Americans Build Larger, More Costly Homes

by Trey Garrison

Newly built single-family homes in the United States are getting bigger, costlier to build and more expensive to buy, according to the National Association of Homebuilders (NAHB). This news comes on the heels of news that home prices climbed 11.8 percent between Nov. 2012 and Nov. 2013.

In fact, the only thing shrinking for new construction is the size of the lot they’re built upon, according to NAHB’s most recent construction cost survey of 3,019 builders. The survey was conducted in August and September of 2013.

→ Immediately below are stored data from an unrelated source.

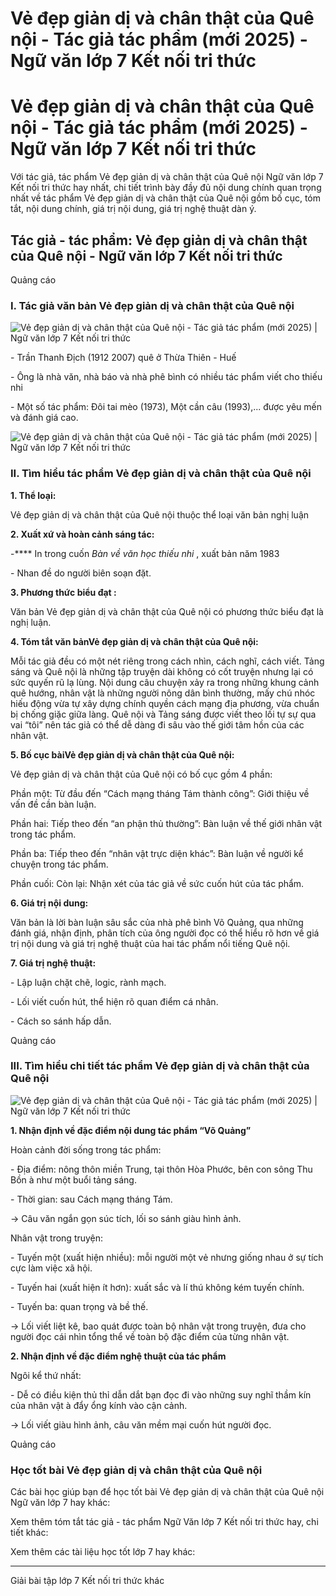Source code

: # Vẻ đẹp giản dị và chân thật của Quê nội - Tác giả tác phẩm (mới 2025) - Ngữ văn lớp 7 Kết nối tri thức

# Vẻ đẹp giản dị và chân thật của Quê nội - Tác giả tác phẩm (mới 2025) - Ngữ văn lớp 7 Kết nối tri thức

Với tác giả, tác phẩm Vẻ đẹp giản dị và chân thật của Quê nội Ngữ văn lớp 7 Kết nối tri thức hay nhất, chi tiết trình bày đầy đủ nội dung chính quan trọng nhất về tác phẩm Vẻ đẹp giản dị và chân thật của Quê nội gồm bố cục, tóm tắt, nội dung chính, giá trị nội dung, giá trị nghệ thuật dàn ý.

## Tác giả - tác phẩm: Vẻ đẹp giản dị và chân thật của Quê nội - Ngữ văn lớp 7 Kết nối tri thức

Quảng cáo

### **I. Tác giả văn bản Vẻ đẹp giản dị và chân thật của Quê nội**

![Vẻ đẹp giản dị và chân thật của Quê nội - Tác giả tác phẩm \(mới 2025\) | Ngữ văn lớp 7 Kết nối tri thức](https://vietjack.com/soan-van-lop-7-kn/images/tac-gia-tac-pham-ve-dep-gian-di-va-chan-that-cua-que-noi-vo-quang.PNG)

\- Trần Thanh Địch (1912 2007) quê ở Thừa Thiên - Huế

\- Ông là nhà văn, nhà báo và nhà phê bình có nhiều tác phẩm viết cho thiếu nhi 

\- Một số tác phẩm: Đôi tai mèo (1973), Một cần câu (1993),... được yêu mến và đánh giá cao.

![Vẻ đẹp giản dị và chân thật của Quê nội - Tác giả tác phẩm \(mới 2025\) | Ngữ văn lớp 7 Kết nối tri thức](https://vietjack.com/soan-van-lop-7-kn/images/tac-gia-tac-pham-ve-dep-gian-di-va-chan-that-cua-que-noi-vo-quang-1.PNG)

### **II. Tìm hiểu tác phẩm Vẻ đẹp giản dị và chân thật của Quê nội**

**1\. Thể loại:**

Vẻ đẹp giản dị và chân thật của Quê nội thuộc thể loại văn bản nghị luận

**2\. Xuất xứ và hoàn cảnh sáng tác:**

-**** In trong cuốn _Bàn về văn học thiếu nhi_ , xuất bản năm 1983

\- Nhan đề do người biên soạn đặt.

**3\. Phương thức biểu đạt :**

Văn bản Vẻ đẹp giản dị và chân thật của Quê nội có phương thức biểu đạt là nghị luận.

**4\. Tóm tắt văn bản****Vẻ đẹp giản dị và chân thật của Quê nội****:**

Mỗi tác giả đều có một nét riêng trong cách nhìn, cách nghĩ, cách viết. Tảng sáng và Quê nội là những tập truyện dài không có cốt truyện nhưng lại có sức quyến rũ lạ lùng. Nội dung câu chuyện xảy ra trong những khung cảnh quê hướng, nhân vật là những người nông dân bình thường, mấy chú nhóc hiếu động vừa tự xây dựng chính quyền cách mạng địa phương, vừa chuẩn bị chống giặc giữa làng. Quê nội và Tảng sáng được viết theo lối tự sự qua vai “tôi” nên tác giả có thể dễ dàng đi sâu vào thế giới tâm hồn của các nhân vật. 

**5\. Bố cục bài****Vẻ đẹp giản dị và chân thật của Quê nội****:**

Vẻ đẹp giản dị và chân thật của Quê nội có bố cục gồm 4 phần:

Phần một: Từ đầu đến “Cách mạng tháng Tám thành công”: Giới thiệu về vấn đề cần bàn luận.

Phần hai: Tiếp theo đến “an phận thủ thường”: Bàn luận về thế giới nhân vật trong tác phẩm.

Phần ba: Tiếp theo đến “nhân vật trực diện khác”: Bàn luận về người kể chuyện trong tác phẩm.

Phần cuối: Còn lại: Nhận xét của tác giả về sức cuốn hút của tác phẩm.

**6\. Giá trị nội dung:**

Văn bản là lời bàn luận sâu sắc của nhà phê bình Võ Quảng, qua những đánh giá, nhận định, phân tích của ông người đọc có thể hiểu rõ hơn về giá trị nội dung và giá trị nghệ thuật của hai tác phẩm nổi tiếng Quê nội.

**7\. Giá trị nghệ thuật:**

\- Lập luận chặt chẽ, logic, rành mạch.

\- Lối viết cuốn hút, thể hiện rõ quan điểm cá nhân.

\- Cách so sánh hấp dẫn.

Quảng cáo

### **III. Tìm hiểu chi tiết tác phẩm Vẻ đẹp giản dị và chân thật của Quê nội**

![Vẻ đẹp giản dị và chân thật của Quê nội - Tác giả tác phẩm \(mới 2025\) | Ngữ văn lớp 7 Kết nối tri thức](https://vietjack.com/soan-van-lop-7-kn/images/tac-gia-tac-pham-ve-dep-gian-di-va-chan-that-cua-que-noi-vo-quang-1a.PNG)

**1\. Nhận định về đặc điểm nội dung tác phẩm “Võ Quảng”**

Hoàn cảnh đời sống trong tác phẩm: 

\- Địa điểm: nông thôn miền Trung, tại thôn Hòa Phước, bên con sông Thu Bồn à như một buổi tảng sáng.

\- Thời gian: sau Cách mạng tháng Tám.

→ Câu văn ngắn gọn súc tích, lối so sánh giàu hình ảnh. 

Nhân vật trong truyện:

\- Tuyến một (xuất hiện nhiều): mỗi người một vẻ nhưng giống nhau ở sự tích cực làm việc xã hội.

\- Tuyến hai (xuất hiện ít hơn): xuất sắc và lí thú không kém tuyến chính.

\- Tuyến ba: quan trọng và bề thế.

→ Lối viết liệt kê, bao quát được toàn bộ nhân vật trong truyện, đưa cho người đọc cái nhìn tổng thể về toàn bộ đặc điểm của từng nhân vật.

**2\. Nhận định về đặc điểm nghệ thuật của tác phẩm**

Ngôi kể thứ nhất:

\- Dễ có điều kiện thủ thỉ dẫn dắt bạn đọc đi vào những suy nghĩ thầm kín của nhân vật à đẩy ổng kính vào cận cảnh.

→ Lối viết giàu hình ảnh, câu văn mềm mại cuốn hút người đọc.

Quảng cáo

### **Học tốt bài Vẻ đẹp giản dị và chân thật của Quê nội**

Các bài học giúp bạn để học tốt bài Vẻ đẹp giản dị và chân thật của Quê nội Ngữ văn lớp 7 hay khác:

Xem thêm tóm tắt tác giả - tác phẩm Ngữ Văn lớp 7 Kết nối tri thức hay, chi tiết khác:

Xem thêm các tài liệu học tốt lớp 7 hay khác:

* * *

Giải bài tập lớp 7 Kết nối tri thức khác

The survey shows that this trend is happening across all levels of homebuilding. That is to say, the increase in the average price, cost and size is not a result of high-end homes gains pulling the average up or lower-cost and mid-level homes gains pushing upward.

“It’s an across the board gain,” said Heather Taylor of the economics and housing policy department at NAHB. “In fact, we factor out the high-end market, since it can skew the results.”

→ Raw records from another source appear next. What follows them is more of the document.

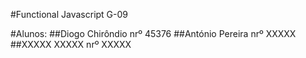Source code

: #Functional Javascript G-09

#Alunos:
##Diogo Chirôndio nrº 45376
##António Pereira  nrº XXXXX
##XXXXX XXXXX nrº XXXXX
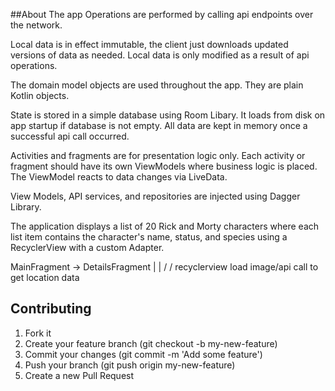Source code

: ##About The app
Operations are performed by calling api endpoints over the network.

Local data is in effect immutable, the client just downloads updated
versions of data as needed. Local data is only modified as a result of
api operations.

The domain model objects are used throughout the app. They are plain
Kotlin objects.

State is stored in a simple database using Room Libary. It loads
from disk on app startup if database is not empty. All data are kept in memory
once a successful api call occurred.

Activities and fragments are for presentation logic only. Each
activity or fragment should have its own ViewModels where business
logic is placed. The ViewModel reacts to data changes via LiveData.

View Models, API services, and repositories are injected using
Dagger Library.


The application displays a list of 20 Rick and Morty characters where each list
item contains the character's name, status, and species using a RecyclerView with
a custom Adapter.

MainFragment   ->      DetailsFragment
      |                      |
     \/                     \/
recyclerview      load image/api call to get location data


## Contributing

1. Fork it
2. Create your feature branch (git checkout -b my-new-feature)
3. Commit your changes (git commit -m 'Add some feature')
4. Push your branch (git push origin my-new-feature)
5. Create a new Pull Request


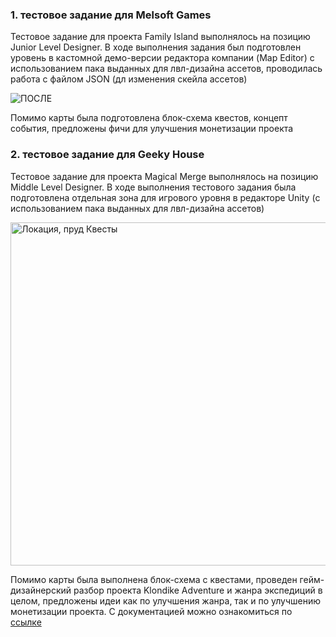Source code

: ### 1. тестовое задание для Melsoft Games 

Тестовое задание для проекта Family Island выполнялось на позицию Junior Level Designer. В ходе выполнения задания был подготовлен уровень в кастомной демо-версии редактора компании (Map Editor) с использованием пака выданных для лвл-дизайна ассетов, проводилась работа с файлом JSON (дл изменения скейла ассетов)

![ПОСЛЕ](https://github.com/maryran7/portfolio/assets/118451240/28cc25d6-394b-478d-8607-cf39c8536157)

Помимо карты была подготовлена блок-схема квестов, концепт события, предложены фичи для улучшения монетизации проекта 

### 2. тестовое задание для Geeky House 

Тестовое задание для проекта Magical Merge выполнялось на позицию Middle Level Designer. В ходе выполнения тестового задания была подготовлена отдельная зона для игрового уровня в редакторе Unity (с использованием пака выданных для лвл-дизайна ассетов)

<img width="549" alt="Локация, пруд  Квесты" src="https://github.com/maryran7/portfolio/assets/118451240/f79dc853-1fc8-421f-8986-8e21def98809">


Помимо карты была выполнена блок-схема с квестами, проведен гейм-дизайнерский разбор проекта Klondike Adventure и жанра экспедиций в целом, предложены идеи как по улучшения жанра, так и по улучшению монетизации проекта. С документацией можно ознакомиться по [ссылке](https://drive.google.com/drive/folders/1B-LkTG40SdlEls2cYMV2INkYM1r41LIT?usp=drive_link)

The cost to build a single-family home was $246,453 in 2013, which is the highest cost since 1998. Newly constructed home prices jumped 25 percent to $399,532. That is below the peak of $454,906 in 2007.

While the cost of building a new single-family home in 2013 represented a 34 percent increase from the cost, profits jumped to 9.3 percent from their 2011 all-time low of 6.8 percent.

The average size of the home in the 2013 construction costs survey was 2,607 square feet, which is about 300 square feet more than the average size of the homes reported in the 2011 construction cost survey, but still about 100 square feet less than the peak reported in the 2009 survey.

The average home in the NAHB survey was built on a one-third acre lot, as opposed to a half-acre lot average found in the 2011 NAHB survey. By type and percentage of construction costs, interior finishes accounted for 29.3 percent of construction cost, with the balance spread among framing (19.1 percent), exterior finishes (14.4 percent) and the combination of plumbing, electrical and heating, ventilation and air conditioning (13.4 percent).

The average share of the home’s sales price, which goes to construction cost jumped from 59 percent in both 2009 and 2011 to 61.7 percent in 2013. Finished lot costs, accounting for the second largest share of the sales price, dropped from 22 percent in 2011 to 19 percent in 2013.

Although the cost of construction per square foot remained relatively stable in 2009 and 2011 ($82 per square foot and $80 per square foot, respectively), it jumped to $95 per square foot in 2013.

These results, NAHB reiterates, are national averages; the survey sample is not large enough for a geographic breakdown. Building practices, the cost of labor, the cost of land, and to some extent the cost of the materials, can vary from place to place and depend on the nature of the particular home being built.